バッファローやフィラデルフィアを転々としたが、最終的にニュージャージーに落ち着いた。ユダヤ系ギャングのアブナー・ツヴィルマンまたはワキシー・ゴードンらのアルコール密輸事業に従事したとされる[1]。1920年代後半、広範なギャングを組織に取り込んだジョー・マッセリアのニュージャージー支部を統率し、パターソンに本拠を構えた。1930年のカステランマレーゼ戦争では、マッセリアの敵方であるカステラマレ派のブルックリンセクトのボス、サルヴァトーレ・マランツァーノの襲撃ターゲットになったが、暗殺の試みはなされなかった(ジョゼフ・ヴァラキの証言[6])。1931年4月、マッセリアが部下の裏切りにより殺され、ヴィト・ジェノヴェーゼやフランク・コステロらの支持のもとファミリーの実権がラッキー・ルチアーノの手に移ったが(ルチアーノ一家、現ジェノヴェーゼ一家)、モレッティはファミリー幹部としてそのままニュージャージーの縄張りを管理し、1933年禁酒法の終焉と共に賭博業に収入源を求め、幾つかのカジノ店を暴力で奪った。1936年、ルチアーノが逮捕され、翌年ジェノヴェーゼが国外脱出すると一家の副ボスとなり[7]、ルチアーノの代理ボスとなったコステロの右腕として屈強な兵隊を率いた。
1930年代から1940年代にかけ、一家の幹部ジョー・アドニスやツヴィルマンらと共に、ニューアークやジャージーシティなど北ニュージャージーに賭博ビジネスを展開した。ナイトクラブ"リヴィエラ"が中核的なスポットで、ナンバーズ賭博やスポーツ賭博で荒稼ぎした。クリフサイドパークのレストラン「デュークス」を会議場所とし、警察署長を賄賂漬けにして保護を受けた。競馬通信サービスや違法カジノなど賭博営業を拡大すると共に、ランドリービジネスや煙草販売会社、運送会社など事業を多角化して資金洗浄した[1]。
ニュージャージー州モンマス郡に自宅を構えた。1940年代、近所に住んでいた歌手のフランク・シナトラをバックアップする代わりにキックバックを得る間柄となり、リヴィエラほかニュージャージーのクラブによく出演させた[8]。シナトラの最初の妻だったナンシー・バルバートはモレッティの部下のいとこであった。1940年代後半、ディーン・マーティンやジェリー・ルイスのショーを見て気に入り、シナトラ同様自前のナイトクラブに出演させた。1947年長女の結婚式に、シナトラ、マーティン、ルイスらを招き、歌やショーを披露させた。

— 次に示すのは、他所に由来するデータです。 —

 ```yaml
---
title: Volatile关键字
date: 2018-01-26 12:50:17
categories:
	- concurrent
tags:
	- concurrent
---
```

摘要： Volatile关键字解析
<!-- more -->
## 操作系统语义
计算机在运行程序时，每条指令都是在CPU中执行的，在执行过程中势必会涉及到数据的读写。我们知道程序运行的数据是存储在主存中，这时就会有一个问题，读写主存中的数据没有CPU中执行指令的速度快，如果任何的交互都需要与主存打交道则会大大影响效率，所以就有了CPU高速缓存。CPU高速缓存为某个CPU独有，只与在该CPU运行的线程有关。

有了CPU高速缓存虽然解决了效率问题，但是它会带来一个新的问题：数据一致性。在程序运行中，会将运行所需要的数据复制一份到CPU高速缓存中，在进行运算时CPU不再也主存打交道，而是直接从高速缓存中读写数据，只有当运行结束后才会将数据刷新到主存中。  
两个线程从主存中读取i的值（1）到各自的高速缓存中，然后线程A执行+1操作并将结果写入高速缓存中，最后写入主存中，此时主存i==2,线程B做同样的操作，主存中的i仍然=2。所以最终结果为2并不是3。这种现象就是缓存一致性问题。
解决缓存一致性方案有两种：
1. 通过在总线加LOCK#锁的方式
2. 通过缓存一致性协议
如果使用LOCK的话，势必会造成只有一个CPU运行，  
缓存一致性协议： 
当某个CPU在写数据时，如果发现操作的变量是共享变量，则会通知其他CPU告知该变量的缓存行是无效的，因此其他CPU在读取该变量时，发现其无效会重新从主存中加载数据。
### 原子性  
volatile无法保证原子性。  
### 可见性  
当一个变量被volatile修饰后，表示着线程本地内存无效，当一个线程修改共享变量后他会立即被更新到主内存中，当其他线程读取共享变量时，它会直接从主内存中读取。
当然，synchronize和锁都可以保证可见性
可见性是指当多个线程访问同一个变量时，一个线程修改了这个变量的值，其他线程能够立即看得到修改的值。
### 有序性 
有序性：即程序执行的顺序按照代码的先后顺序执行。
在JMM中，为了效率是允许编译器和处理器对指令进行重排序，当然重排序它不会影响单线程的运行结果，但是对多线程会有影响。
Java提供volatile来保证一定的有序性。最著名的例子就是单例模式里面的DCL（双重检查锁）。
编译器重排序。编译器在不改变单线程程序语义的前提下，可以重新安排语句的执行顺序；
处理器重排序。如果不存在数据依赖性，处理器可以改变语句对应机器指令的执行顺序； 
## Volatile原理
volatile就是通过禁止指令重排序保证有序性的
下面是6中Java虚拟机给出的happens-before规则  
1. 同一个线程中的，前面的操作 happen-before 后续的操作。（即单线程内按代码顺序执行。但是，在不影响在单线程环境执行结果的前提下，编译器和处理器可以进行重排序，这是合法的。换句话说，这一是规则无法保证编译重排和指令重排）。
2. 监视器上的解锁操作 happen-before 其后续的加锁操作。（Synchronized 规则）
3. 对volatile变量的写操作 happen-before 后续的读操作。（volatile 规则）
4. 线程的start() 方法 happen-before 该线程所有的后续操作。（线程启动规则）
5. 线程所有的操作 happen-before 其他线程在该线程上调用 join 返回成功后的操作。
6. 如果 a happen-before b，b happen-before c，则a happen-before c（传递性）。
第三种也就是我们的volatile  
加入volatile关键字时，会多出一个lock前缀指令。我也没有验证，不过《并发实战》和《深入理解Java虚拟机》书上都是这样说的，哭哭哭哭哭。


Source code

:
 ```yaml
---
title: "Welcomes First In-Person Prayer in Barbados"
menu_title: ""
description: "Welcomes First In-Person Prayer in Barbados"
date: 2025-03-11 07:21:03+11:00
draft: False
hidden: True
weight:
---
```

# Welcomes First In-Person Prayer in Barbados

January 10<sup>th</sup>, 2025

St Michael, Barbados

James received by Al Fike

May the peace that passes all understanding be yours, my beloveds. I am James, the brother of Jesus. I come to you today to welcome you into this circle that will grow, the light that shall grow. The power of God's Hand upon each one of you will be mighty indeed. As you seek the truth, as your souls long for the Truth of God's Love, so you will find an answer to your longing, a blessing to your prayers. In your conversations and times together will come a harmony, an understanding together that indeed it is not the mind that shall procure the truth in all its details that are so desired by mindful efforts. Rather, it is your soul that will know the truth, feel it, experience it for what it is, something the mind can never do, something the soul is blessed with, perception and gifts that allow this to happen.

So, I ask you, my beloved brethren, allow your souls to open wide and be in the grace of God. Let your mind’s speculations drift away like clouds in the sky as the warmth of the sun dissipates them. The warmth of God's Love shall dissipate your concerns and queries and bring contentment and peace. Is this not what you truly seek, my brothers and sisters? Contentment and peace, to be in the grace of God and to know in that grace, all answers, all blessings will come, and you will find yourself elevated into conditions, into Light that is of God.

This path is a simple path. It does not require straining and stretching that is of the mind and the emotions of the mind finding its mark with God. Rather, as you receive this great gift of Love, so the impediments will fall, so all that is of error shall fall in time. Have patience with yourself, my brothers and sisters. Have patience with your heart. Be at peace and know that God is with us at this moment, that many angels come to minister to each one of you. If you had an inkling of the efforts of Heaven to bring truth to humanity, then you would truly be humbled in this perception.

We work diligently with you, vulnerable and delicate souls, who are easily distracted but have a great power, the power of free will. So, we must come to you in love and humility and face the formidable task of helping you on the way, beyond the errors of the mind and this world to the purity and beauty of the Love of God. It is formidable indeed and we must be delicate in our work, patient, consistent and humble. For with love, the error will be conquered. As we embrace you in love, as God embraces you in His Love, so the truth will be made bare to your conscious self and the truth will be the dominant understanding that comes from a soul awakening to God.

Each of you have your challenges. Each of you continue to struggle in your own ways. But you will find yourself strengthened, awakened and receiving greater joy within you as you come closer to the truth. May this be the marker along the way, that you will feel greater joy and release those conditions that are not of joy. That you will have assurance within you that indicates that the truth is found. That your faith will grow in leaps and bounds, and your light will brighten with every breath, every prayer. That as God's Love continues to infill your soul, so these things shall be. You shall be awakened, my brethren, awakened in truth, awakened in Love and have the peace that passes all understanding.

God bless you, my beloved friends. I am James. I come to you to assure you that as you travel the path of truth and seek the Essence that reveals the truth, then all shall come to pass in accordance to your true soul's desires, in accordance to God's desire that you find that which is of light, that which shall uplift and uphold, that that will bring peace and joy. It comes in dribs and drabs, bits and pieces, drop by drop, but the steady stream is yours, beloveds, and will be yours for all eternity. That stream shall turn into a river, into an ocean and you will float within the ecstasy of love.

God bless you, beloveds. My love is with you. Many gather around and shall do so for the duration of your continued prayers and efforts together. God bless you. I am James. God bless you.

1950年、アメリカ上院議会がキーフォーヴァー委員会を発足させ、組織犯罪の調査を始めると、コステロ一家の他のメンバー同様、モレッティも委員会で証言するよう召喚された。他のギャング達が憲法修正第5条を盾に証言拒否をしていたのに対し、モレッティはジョークを飛ばしながら積極的に喋り、テレビカメラが回っている時には、さらに調子良く喋ったため、記者の取り巻きを従えるようになった[注釈 2]。熱心なカトリック信者で、毎日曜は欠かさず妻と教会に礼拝に行った。一方で好んでエスニックな売春婦たちと関係を持ったといわれ、持病の梅毒を悪化させたとされる[8]。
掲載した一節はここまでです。